Il documento della Banca d’Italia sul miglioramento dell’efficienza energetica delle abitazioni

Vi segnalo un documento elaborato dall’Ufficio Studi della Banca d’Italia nel quale si analizzano i problemi legati al miglioramento dell’efficienza energetica delle abitazioni italiane. Il documento è rilevante anche alla luce della recente direttiva approvata dall’Unione Europea. Invece della risposte banali e deludenti che sono arrivate da molte forze politiche, Banca d’Italia si sforza di indicare soluzioni praticabili che possono incidere positivamente sulla qualità della vita e sul portafoglio dei cittadini italiani, senza sfasciare i conti dello Stato.
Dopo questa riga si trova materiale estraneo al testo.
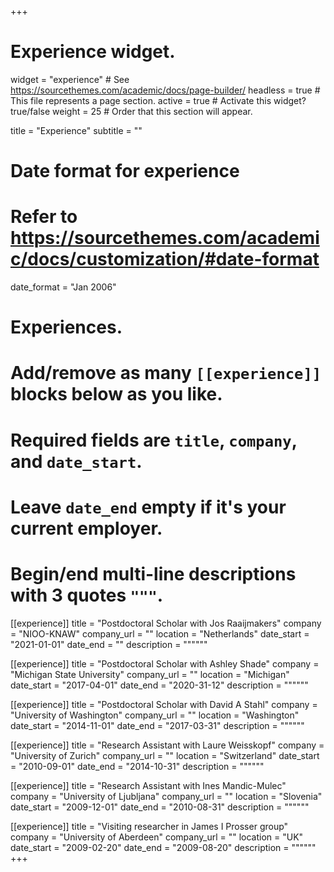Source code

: +++
# Experience widget.
widget = "experience"  # See https://sourcethemes.com/academic/docs/page-builder/
headless = true  # This file represents a page section.
active = true  # Activate this widget? true/false
weight = 25  # Order that this section will appear.

title = "Experience"
subtitle = ""

# Date format for experience
#   Refer to https://sourcethemes.com/academic/docs/customization/#date-format
date_format = "Jan 2006"

# Experiences.
#   Add/remove as many `[[experience]]` blocks below as you like.
#   Required fields are `title`, `company`, and `date_start`.
#   Leave `date_end` empty if it's your current employer.
#   Begin/end multi-line descriptions with 3 quotes `"""`.
[[experience]]
  title = "Postdoctoral Scholar with Jos Raaijmakers"
  company = "NIOO-KNAW"
  company_url = ""
  location = "Netherlands"
  date_start = "2021-01-01"
  date_end = ""
  description = """"""

[[experience]]
  title = "Postdoctoral Scholar with Ashley Shade"
  company = "Michigan State University"
  company_url = ""
  location = "Michigan"
  date_start = "2017-04-01"
  date_end = "2020-31-12"
  description = """"""

[[experience]]
  title = "Postdoctoral Scholar with David A Stahl"
  company = "University of Washington"
  company_url = ""
  location = "Washington"
  date_start = "2014-11-01"
  date_end = "2017-03-31"
  description = """"""

[[experience]]
  title = "Research Assistant with Laure Weisskopf"
  company = "University of Zurich"
  company_url = ""
  location = "Switzerland"
  date_start = "2010-09-01"
  date_end = "2014-10-31"
  description = """"""

[[experience]]
  title = "Research Assistant with Ines Mandic-Mulec"
  company = "University of Ljubljana"
  company_url = ""
  location = "Slovenia"
  date_start = "2009-12-01"
  date_end = "2010-08-31"
  description = """"""
  
[[experience]]
  title = "Visiting researcher in James I Prosser group"
  company = "University of Aberdeen"
  company_url = ""
  location = "UK"
  date_start = "2009-02-20"
  date_end = "2009-08-20"
  description = """"""
+++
Il documento rilasciato dalla Banca d’Italia affronta il tema del miglioramento dell’efficienza energetica delle abitazioni italiane, tenendo conto anche dei vincoli introdotti dalla direttiva europea che è stata approvata recentemente.
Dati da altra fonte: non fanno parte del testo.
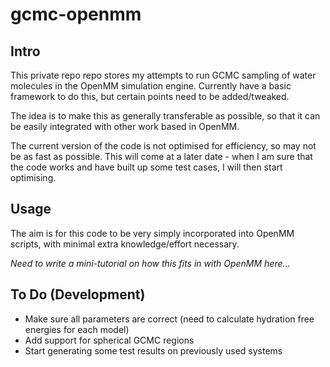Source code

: # gcmc-openmm

## Intro

This private repo repo stores my attempts to run GCMC sampling of water molecules in the OpenMM simulation engine.
Currently have a basic framework to do this, but certain points need to be added/tweaked.

The idea is to make this as generally transferable as possible, so that it can be easily integrated with other work based in OpenMM.

The current version of the code is not optimised for efficiency, so may not be as fast as possible.
This will come at a later date - when I am sure that the code works and have built up some test cases, I will then start optimising.

## Usage

The aim is for this code to be very simply incorporated into OpenMM scripts, with minimal extra knowledge/effort necessary.

*Need to write a mini-tutorial on how this fits in with OpenMM here...*

## To Do (Development)
- Make sure all parameters are correct (need to calculate hydration free energies for each model)
- Add support for spherical GCMC regions
- Start generating some test results on previously used systems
Il documento è molto dettagliato e non può essere sintetizzato in poche righe. Qui mi limiterò a mettere in evidenza solo alcuni concetti fondamentali, rimandando chi fosse interessato ad approfondire l’argomento alla lettura del documento originale.

Il punto fondamentale da cui partire è quello dei costi degli interventi che si dovranno realizzare per soddisfare gli obiettivi di risparmio energetico indicati dall’Unione Europea. In particolare, bisognerà valutare se tale processo potrà essere sostenuto da incentivi finanziari erogati dallo Stato, senza sfasciare definitivamente le esangui finanze pubbliche.
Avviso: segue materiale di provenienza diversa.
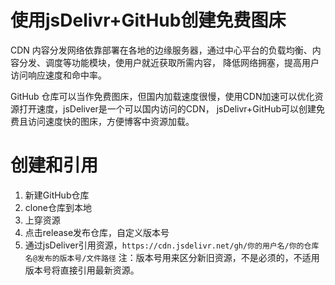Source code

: # 使用jsDelivr+GitHub创建免费图床

CDN 内容分发网络依靠部署在各地的边缘服务器，通过中心平台的负载均衡、内容分发、调度等功能模块，使用户就近获取所需内容，
降低网络拥塞，提高用户访问响应速度和命中率。

GitHub 仓库可以当作免费图床，但国内加载速度很慢，使用CDN加速可以优化资源打开速度，jsDeliver是一个可以国内访问的CDN，
jsDelivr+GitHub可以创建免费且访问速度快的图床，方便博客中资源加载。

# 创建和引用

1. 新建GitHub仓库
2. clone仓库到本地
3. 上穿资源
4. 点击release发布仓库，自定义版本号
5. 通过jsDeliver引用资源，`https://cdn.jsdelivr.net/gh/你的用户名/你的仓库名@发布的版本号/文件路径`
注：版本号用来区分新旧资源，不是必须的，不适用版本号将直接引用最新资源。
Il documento della Banca d’Italia affronta questo tema evitando accuratamente qualsiasi polemica di stampo ideologico e cercando di indicare soluzioni praticabili, secondo lo stile concreto ed asciutto che è tipico dei documenti che escono da Palazzo Koch.

In Italia ci sono circa 36 milioni di abitazioni ed il 73% delle famiglie vive in abitazioni di proprietà. Il 17% delle famiglie vive in una casa affittata, mentre il restante 10% usufruisce di abitazioni in usufrutto gratuito o ad altro titolo.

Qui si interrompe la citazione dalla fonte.